Fair use is a very important limitation on a copyright owner's rights and it is probably the limitation of greatest interest and concern to librarians and to educators, certainly one that is heavily relied on. It's also one of the most misunderstood and often misinterpreted provisions of copyright law. Understandably, it's a somewhat complex area of law. The big reason that it is so easy to misunderstand or misapply fair use is because fair use, by definition, doesn't really have any black or white lines.
The purpose of fair use is to serve as a flexible tool that can be used to help maintain the balance in copyright law, which is balancing the rights of a copyright owner with the rights of others to use that owner's protected works. Because there are very few limitations on a copyright owner's rights in the statute itself, fair use is kind of a big safety net that allows uses of a work in situations where allowing the use would go further towards promoting the purpose or goal of copyright law than would disallowing the use. That is the ultimate question of fair use. Would allowing this use go further towards promoting the goals of copyright law that would disallowing the use?
Technically, fair use is a defense so it comes up only if the work would otherwise infringe a copyright. In other words, if your use fits under one of the statutory exemptions of the Copyright Act, such as section 108, which is directed towards libraries and archives, then you're done. You don't ever get to the fair use analysis. You go to fair use only if there's nothing else in the law that allows you to engage in the use in which you want to engage.
The analysis of fair use is made on a spectrum. The analysis involves four factors. A court may consider additional factors if they think they're relevant, but must consider four that are spelled out in the statute. Each of those factors is determined on a spectrum. Sometimes, there's a clear yes or no, but most often, there's not. The overall analysis is also determined on a spectrum. The factors are to help guide making a determination of whether something constitutes a fair use.
It's not just a matter of adding up how many factors go against or in favor of a fair use and saying, "Three went against fair use therefore, it's not fair use." You have to look at the whole, big picture. It is possible, and it has happened, to have a situation in which all four factors technically disfavor fair use but a court will hold the use to be fair nonetheless because, again, it goes further towards promoting the purpose of copyright than would not allowing that use.
Those four factors are: the purpose and character of the use that you're making of the work, and that looks at whether, on a spectrum, your use is closer to being non-profit, educational in nature or closer to being commercial in nature. This is not about what kind of entity you are. It's about the particular use that you are making. Just because you're using something within a school setting doesn't mean that it's necessarily an educational use. This factor also looks at whether your use is transformative.
A transformative use is one that uses the work in a different way than the work has been used, the original use intended for the work. It's not about whether you're transforming or changing the work itself, but whether you're using it in a different way. An example would be a parody. In a parody, you use a work to make fun of something about that work, to make a statement about that work in a humorous way. That is a transformative use. A transformative use would have this factor favor fair use and a use for educational purposes would have this factor favor fair use.
The second factor is the nature of the work you're using.
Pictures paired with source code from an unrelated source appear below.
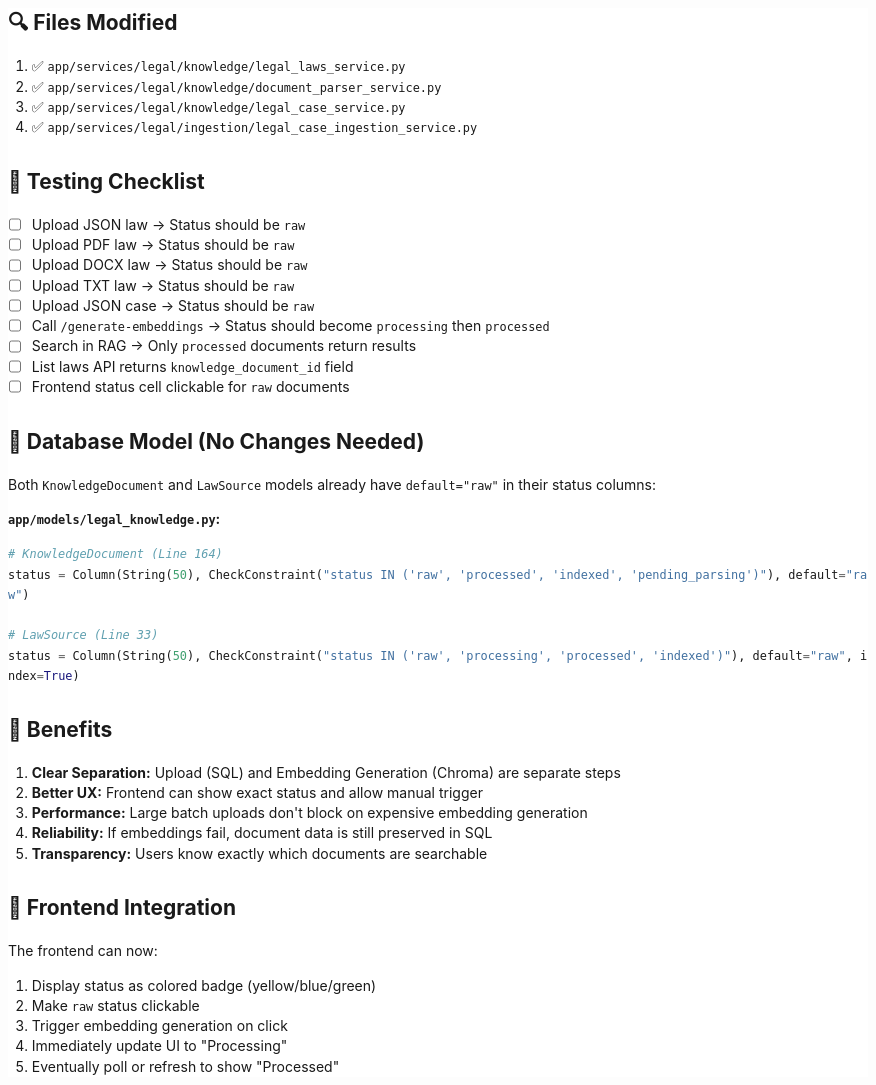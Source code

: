 ## 🔍 Files Modified

1. ✅ `app/services/legal/knowledge/legal_laws_service.py`
2. ✅ `app/services/legal/knowledge/document_parser_service.py`
3. ✅ `app/services/legal/knowledge/legal_case_service.py`
4. ✅ `app/services/legal/ingestion/legal_case_ingestion_service.py`

## 🧪 Testing Checklist

- [ ] Upload JSON law → Status should be `raw`
- [ ] Upload PDF law → Status should be `raw`
- [ ] Upload DOCX law → Status should be `raw`
- [ ] Upload TXT law → Status should be `raw`
- [ ] Upload JSON case → Status should be `raw`
- [ ] Call `/generate-embeddings` → Status should become `processing` then `processed`
- [ ] Search in RAG → Only `processed` documents return results
- [ ] List laws API returns `knowledge_document_id` field
- [ ] Frontend status cell clickable for `raw` documents

## 📝 Database Model (No Changes Needed)

Both `KnowledgeDocument` and `LawSource` models already have `default="raw"` in their status columns:

**`app/models/legal_knowledge.py`:**
```python
# KnowledgeDocument (Line 164)
status = Column(String(50), CheckConstraint("status IN ('raw', 'processed', 'indexed', 'pending_parsing')"), default="raw")

# LawSource (Line 33)
status = Column(String(50), CheckConstraint("status IN ('raw', 'processing', 'processed', 'indexed')"), default="raw", index=True)
```

## 🚀 Benefits

1. **Clear Separation:** Upload (SQL) and Embedding Generation (Chroma) are separate steps
2. **Better UX:** Frontend can show exact status and allow manual trigger
3. **Performance:** Large batch uploads don't block on expensive embedding generation
4. **Reliability:** If embeddings fail, document data is still preserved in SQL
5. **Transparency:** Users know exactly which documents are searchable

## 🎨 Frontend Integration

The frontend can now:
1. Display status as colored badge (yellow/blue/green)
2. Make `raw` status clickable
3. Trigger embedding generation on click
4. Immediately update UI to "Processing"
5. Eventually poll or refresh to show "Processed"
Fair use favors the use of works that are more factual in nature over works that are more creative in nature. The third factor is the amount and substantiality of the portion you're using of a work. This is not about only how much you're using, but it is about whether either the amount and/or, it's not either/or, but the amount and/or the portion that you're using is more than or something different than what you need to achieve your purposes. Even here, there's not just a simple quantitative limit. The question is are you using something more or a different part of the work than you need to to achieve your work?
The final factor is effect of the use, your use, on the potential marketplace for the work. This is not about whether you actually made money on your use or whether the owner actually lost money. It's a question of whether fair use, by definition, because it's based on the facts of your situation, if the same facts occur for somebody else, exactly the same situation, by definition, it's going to be fair use there as well as your use. The question on this final factor is if we allow that, if every time this situation arises and we allow this use, to what degree is that going to harm the marketability for this work?
The ultimate analysis must consider each of these four factors. Each of those is considered on a spectrum, not necessarily for or against. It might be slightly for or strongly for. The overall decision must look at the big picture, those four factors plus anything else that's relevant.
This lesson is designed to provide accurate and authoritative information regarding application of copyright law in schools. Nothing in this lesson is intended to constitute legal advice, and nothing herein should be considered legal advice. If legal advice is required, the reader should consult a licensed attorney in his or her own state. Neither ABC-CLIO, LLC, nor the author makes any warranties or representations concerning the information contained in this lesson or the use to which it is put.